Description of 21_cluster_management.png follows
Description of the illustration 21_cluster_management.png

Cluster Information

  • Cluster Name: The name of the cluster.

  • Cluster Subgroups: All subgroups within the cluster.

  • Maximum Disable Node Duration: The maximum time, in hours, that a node can be disabled before it can no longer be enabled.

  • Cluster Version: The version of Oracle Key Vault in which the cluster is operating.

Current Node Information

  • Node Name: The name of this node.

  • Node Type: The type of node, such as whether it is read-only or read-write.

  • Cluster Subgroup: The subgroup to which this node belongs.

Cluster Details

  • Select Node: Used to select a node for a specific operation, such as delete, force delete, or disable.

  • Node ID: The ID of the node.

  • Node Name: The name of the node. Clicking the node name takes you to the Cluster Management page of that node.

  • IP Address: The IP address of the node.

  • Mode: The mode in which the node is operating, such as read-write or read-only restricted.

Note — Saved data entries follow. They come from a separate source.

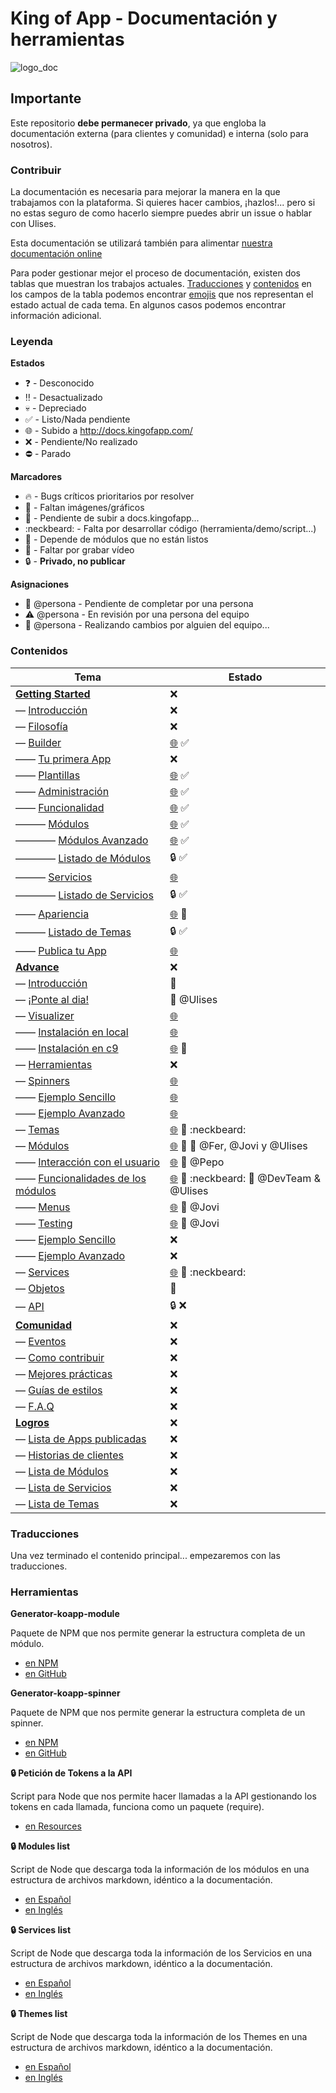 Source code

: # King of App - Documentación y herramientas

![logo_doc](http://kingofapp.es/wp-content/uploads/2013/03/reino.jpg)

## Importante

Este repositorio **debe permanecer privado**, ya que engloba la documentación externa (para clientes y comunidad) e interna (solo para nosotros).

### Contribuir

La documentación es necesaria para mejorar la manera en la que trabajamos con la plataforma. Si quieres hacer cambios, ¡hazlos!... pero si no estas seguro de como hacerlo siempre puedes abrir un issue o hablar con Ulises.

Esta documentación se utilizará también para alimentar [nuestra documentación online](http://docs.kingofapp.com)

Para poder gestionar mejor el proceso de documentación, existen dos tablas que muestran los trabajos actuales. [Traducciones](#traducciones) y [contenidos](#contenidos) en los campos de la tabla podemos encontrar [emojis](http://www.webpagefx.com/tools/emoji-cheat-sheet/) que nos representan el estado actual de cada tema. En algunos casos podemos encontrar información adicional.

### Leyenda

**Estados**
- :question: - Desconocido
- :bangbang: - Desactualizado
- :skull: - Depreciado
- :white_check_mark: - Listo/Nada pendiente
- :globe_with_meridians: - Subido a http://docs.kingofapp.com/
- :x: - Pendiente/No realizado
- :no_entry: - Parado

**Marcadores**
- :fire: - Bugs críticos prioritarios por resolver
- :sunrise: - Faltan imágenes/gráficos
- :rocket: - Pendiente de subir a docs.kingofapp...
- :neckbeard: - Falta por desarrollar código (herramienta/demo/script...)
- :large_orange_diamond: - Depende de módulos que no están listos
- :movie_camera: - Faltar por grabar vídeo
- :lock: - **Privado, no publicar**

**Asignaciones**
- :flashlight: @persona - Pendiente de completar por una persona
- :warning: @persona - En revisión por una persona del equipo
- :construction: @persona - Realizando cambios por alguien del equipo...


### Contenidos

Tema | Estado
------------ | -------------
**[Getting Started](spanish/getting_started/readme.md)** | :x:
— [Introducción](spanish/getting_started/intro.md) | :x:
— [Filosofía](spanish/getting_started/philosophy.md) | :x:
— [Builder](spanish/getting_started/builder/readme.md) | [:globe_with_meridians:](http://docs.kingofapp.com/builder/) :white_check_mark:
—— [Tu primera App](spanish/getting_started/builder/first_app.md) | :x:
—— [Plantillas](spanish/getting_started/builder/templates.md) | [:globe_with_meridians:](http://docs.kingofapp.com/builder/plantillas/) :white_check_mark:
—— [Administración](spanish/getting_started/builder/administration.md) | [:globe_with_meridians:](http://docs.kingofapp.com/builder/administration/) :white_check_mark:
—— [Funcionalidad](spanish/getting_started/builder/functionality/readme.md) | [:globe_with_meridians:](http://docs.kingofapp.com/builder/functionality/) :white_check_mark:
——— [Módulos](spanish/getting_started/builder/functionality/modules/readme.md) | [:globe_with_meridians:](http://docs.kingofapp.com/builder/functionality/modules/) :white_check_mark:
———— [Módulos Avanzado](spanish/getting_started/builder/functionality/modules/advance_modules.md) | [:globe_with_meridians:](http://docs.kingofapp.com/builder/functionality/advance-modules/) :white_check_mark:
———— [Listado de Módulos](spanish/getting_started/builder/functionality/modules/modules_list.md) | :lock: :white_check_mark:
——— [Servicios](spanish/getting_started/builder/functionality/services/readme.md) | [:globe_with_meridians:](http://docs.kingofapp.com/builder/functionality/services/)
———— [Listado de Servicios](spanish/getting_started/builder/functionality/services/services_list.md) | :lock: :white_check_mark:
—— [Apariencia](spanish/getting_started/builder/look_and_feel/readme.md) | [:globe_with_meridians:](http://docs.kingofapp.com/builder/look-and-feel/) :large_orange_diamond:
——— [Listado de Temas](spanish/getting_started/builder/look_and_feel/themes_list.md) | :lock:  :white_check_mark:
—— [Publica tu App](spanish/getting_started/builder/publication/readme.md) | [:globe_with_meridians:](http://docs.kingofapp.com/builder/publication/)
**[Advance](spanish/advance/readme.md)** | :x:
— [Introducción](spanish/advance/intro.md) | :sunrise:
— [¡Ponte al dia!](spanish/advance/catch_up.md) | :construction: @Ulises
— [Visualizer](spanish/advance/visualizer/readme.md) | [:globe_with_meridians:](http://docs.kingofapp.com/visualizer/)
—— [Instalación en local](spanish/advance/visualizer/local_installation.md) | [:globe_with_meridians:](http://docs.kingofapp.com/visualizer/local-installation/)
—— [Instalación en c9](spanish/advance/visualizer/c9_installation.md) | [:globe_with_meridians:](http://docs.kingofapp.com/visualizer/c9-installation/) :rocket:
— [Herramientas](spanish/advance/tools/readme.md) |  :x:
— [Spinners](spanish/advance/spinners/readme.md) | [:globe_with_meridians:](http://docs.kingofapp.com/spinners/)
—— [Ejemplo Sencillo](spanish/advance/spinners/example.md) | [:globe_with_meridians:](http://docs.kingofapp.com/spinners/example/)
—— [Ejemplo Avanzado](spanish/advance/spinners/advance_example.md) | [:globe_with_meridians:](http://docs.kingofapp.com/spinners/advance-example/)
— [Temas](spanish/advance/themes/themes.md) | [:globe_with_meridians:](http://docs.kingofapp.com/themes/) :sunrise: :neckbeard:
— [Módulos](spanish/advance/modules/readme.md) | [:globe_with_meridians:](http://docs.kingofapp.com/modules/) :large_orange_diamond: :flashlight: @Fer, @Jovi y @Ulises
—— [Interacción con el usuario](spanish/advance/modules/interaction.md) | [:globe_with_meridians:](http://docs.kingofapp.com/modules/interaction/) :flashlight: @Pepo
—— [Funcionalidades de los módulos](spanish/advance/modules/features.md) | [:globe_with_meridians:](http://docs.kingofapp.com/modules/features/) :large_orange_diamond: :neckbeard: :flashlight: @DevTeam & @Ulises
—— [Menus](spanish/advance/modules/menus.md) | [:globe_with_meridians:](http://docs.kingofapp.com/modules/menus/) :flashlight: @Jovi
—— [Testing](spanish/advance/modules/testing.md) | [:globe_with_meridians:](http://docs.kingofapp.com/modules/testing/) :flashlight: @Jovi
—— [Ejemplo Sencillo](spanish/advance/modules/example.md) | :x:
—— [Ejemplo Avanzado](spanish/advance/modules/advance_example.md) | :x:
— [Services](spanish/advance/services.md) | [:globe_with_meridians:](http://docs.kingofapp.com/services/) :large_orange_diamond: :neckbeard:
— [Objetos](spanish/advance/objetcs/readme.md) | :sunrise:
— [API](spanish/advance/api.md) | :lock: :x:
**[Comunidad](spanish/community/readme.md)** | :x:
— [Eventos](spanish/community/events.md) | :x:
— [Como contribuir](spanish/community/contribution.md) | :x:
— [Mejores prácticas](spanish/community/best_practices.md) | :x:
— [Guías de estilos](spanish/community/style_guide.md) | :x:
— [F.A.Q](spanish/community/faq.md) | :x:
**[Logros](spanish/achievements/readme.md)** | :x:
— [Lista de Apps publicadas](spanish/achievements/apps_list.md) | :x:
— [Historias de clientes](spanish/achievements/clients.md) | :x:
— [Lista de Módulos](spanish/achievements/modules_list.md) | :x:
— [Lista de Servicios](spanish/achievements/services_list.md) | :x:
— [Lista de Temas](spanish/achievements/themes_list.md) | :x:


### Traducciones

Una vez terminado el contenido principal... empezaremos con las traducciones.

### Herramientas

**Generator-koapp-module**

Paquete de NPM que nos permite generar la estructura completa de un módulo.
- [en NPM](https://www.npmjs.com/package/generator-koapp-module)
- [en GitHub](https://github.com/kingofapp/generator-koapp-module)


**Generator-koapp-spinner**

Paquete de NPM que nos permite generar la estructura completa de un spinner.
- [en NPM](https://www.npmjs.com/package/generator-koapp-spinner)
- [en GitHub](https://github.com/kingofapp/generator-koapp-spinner)


**:lock: Petición de Tokens a la API**

Script para Node que nos permite hacer llamadas a la API gestionando los tokens en cada llamada, funciona como un paquete (require).
- [en Resources](https://github.com/KingofApp/com.kingofapp.resources/blob/dev/scripts/peticion_token.js)


**:lock: Modules list**

Script de Node que descarga toda la información de los módulos en una estructura de archivos markdown, idéntico a la documentación.
- [en Español](https://github.com/KingofApp/com.kingofapp.resources/blob/dev/scripts/modules_list_es-ES.js)
- [en Inglés](https://github.com/KingofApp/com.kingofapp.resources/blob/dev/scripts/modules_list_en-US.js)


**:lock: Services list**

Script de Node que descarga toda la información de los Servicios en una estructura de archivos markdown, idéntico a la documentación.
- [en Español](https://github.com/KingofApp/com.kingofapp.resources/blob/dev/scripts/services_list_es-ES.js)
- [en Inglés](https://github.com/KingofApp/com.kingofapp.resources/blob/dev/scripts/services_list_en-US.js)


**:lock: Themes list**

Script de Node que descarga toda la información de los Themes en una estructura de archivos markdown, idéntico a la documentación.
- [en Español](https://github.com/KingofApp/com.kingofapp.resources/blob/dev/scripts/themes_list_es-ES.js)
- [en Inglés](https://github.com/KingofApp/com.kingofapp.resources/blob/dev/scripts/themes_list_en-US.js)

  • Status: The status of the node, such as active, pairing, disabling, disabled, enabling, deleting, or deleted.

  • Read-Write Peer: The read-write peer of the node. If blank, it has no read-write peer.

  • Cluster Subgroup: The subgroup to which the node belongs. You can change this by 1) checking the check box next to a node, 2) clicking the Edit button, which displays a window, 3) entering a new cluster subgroup in the field, and 4) clicking Save.

  • Join Date: The date and time that the node was added to the cluster or most recently enabled

  • Disable Date: The date and time that the node was disabled.

  • Node Version: The current version of the Oracle Key Vault node.